Last week, we saw distinct signs that this discipline could be fraying, as four young men – from the BSF, the Central Reserve Police Force, the Sashastra Seema Bal and the army – took to social media to express discontent with their food, salaries and working conditions, including such tasks as walking the dogs of superior officers. Before the advent of social media, it was easier to keep frustrations out of the public eye. There was no mobile phone to reach for the moment a soldier felt an upswell of emotion. In that sense, the four soldiers in question behaved much like the rest of modern society – expressing what they felt instead of keeping it bottled up, using the tools of personalised new media to instantly address the world beyond their camps and cantonments. It is also true that frustrations in the uniformed forces have – as internal conflicts and deployments increase over the years – usually come to public attention only when a soldier turns his gun on colleagues or superiors. Indeed, last week a Central Industrial Security Force soldier killed four colleagues after being denied leave.

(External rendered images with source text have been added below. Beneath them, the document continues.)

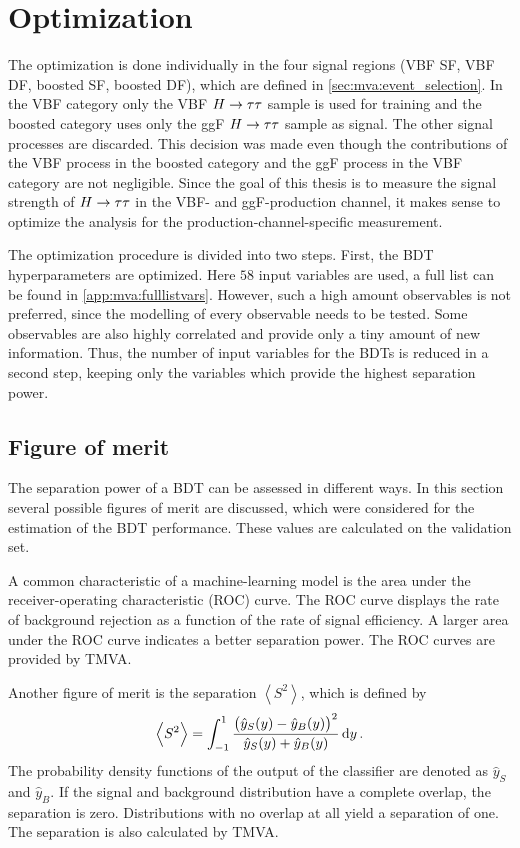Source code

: \section{Optimization}\label{sec:mva:optimization}

The optimization is done individually in the four signal regions (VBF SF, VBF DF, boosted SF, boosted DF), which are defined in \cref{sec:mva:event_selection}.
In the VBF category only the VBF $H \to \tau \tau$ sample is used for training and the boosted category uses only the ggF $H \to \tau \tau$ sample as signal.
The other signal processes are discarded.
This decision was made even though the contributions of the VBF process in the boosted category and
the ggF process in the VBF category are not negligible.
Since the goal of this thesis is to measure the signal strength of $H \to \tau \tau$ in the VBF- and ggF-production channel,
it makes sense to optimize the analysis for the production-channel-specific measurement.

The optimization procedure is divided into two steps.
First, the BDT hyperparameters are optimized. Here $58$ input variables are used, a full list can be found in \cref{app:mva:fulllistvars}.
However, such a high amount observables is not preferred, since the modelling of every observable needs to be tested.
Some observables are also highly correlated and provide only a tiny amount of new information.
Thus, the number of input variables for the BDTs is reduced in a second step, keeping only the variables which provide
the highest separation power.

\subsection{Figure of merit}\label{sub:mva:optimization:fom}

The separation power of a BDT can be assessed in different ways.
In this section several possible figures of merit are discussed,
which were considered for the estimation of the BDT performance.
These values are calculated on the validation set.

A common characteristic of a machine-learning model is the area under the receiver-operating characteristic (ROC) curve.
The ROC curve displays the rate of background rejection as a function of the rate of signal efficiency.
A larger area under the ROC curve indicates a better separation power.
The ROC curves are provided by TMVA\@.

Another figure of merit is the separation $\left<S^2\right>$, which is defined by~\cite{TMVA}
\begin{equation}
    \left<S^2\right> = \int_{-1}^1 \frac{{\left(\hat{y}_S(y) - \hat{y}_B(y)\right)}^2}{\hat{y}_S(y) + \hat{y}_B(y)} \dif y \,.
\end{equation}
The probability density functions of the output of the classifier are denoted as $\hat{y}_S$ and $\hat{y}_B$.
If the signal and background distribution have a complete overlap, the separation is zero.
Distributions with no overlap at all yield a separation of one.
The separation is also calculated by TMVA\@.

There are two questions that the online rebellions of last week raise: Is it better that a soldier in a nation of a billion mobile-phone connections be given more leeway, more consideration than before and be allowed to vent his frustrations? Or should no quarter be given where discipline is concerned for the world’s third-largest army, with about 1.4 million soldiers and almost as many paramilitary forces?
These questions are fine for television debates and newspaper columns, but there is only one acceptable answer: There can be no social-media broadcasts to the nation by individual soldiers, and no soldier can behave like the average citizen or expect the same freedoms.
Cause for complaint?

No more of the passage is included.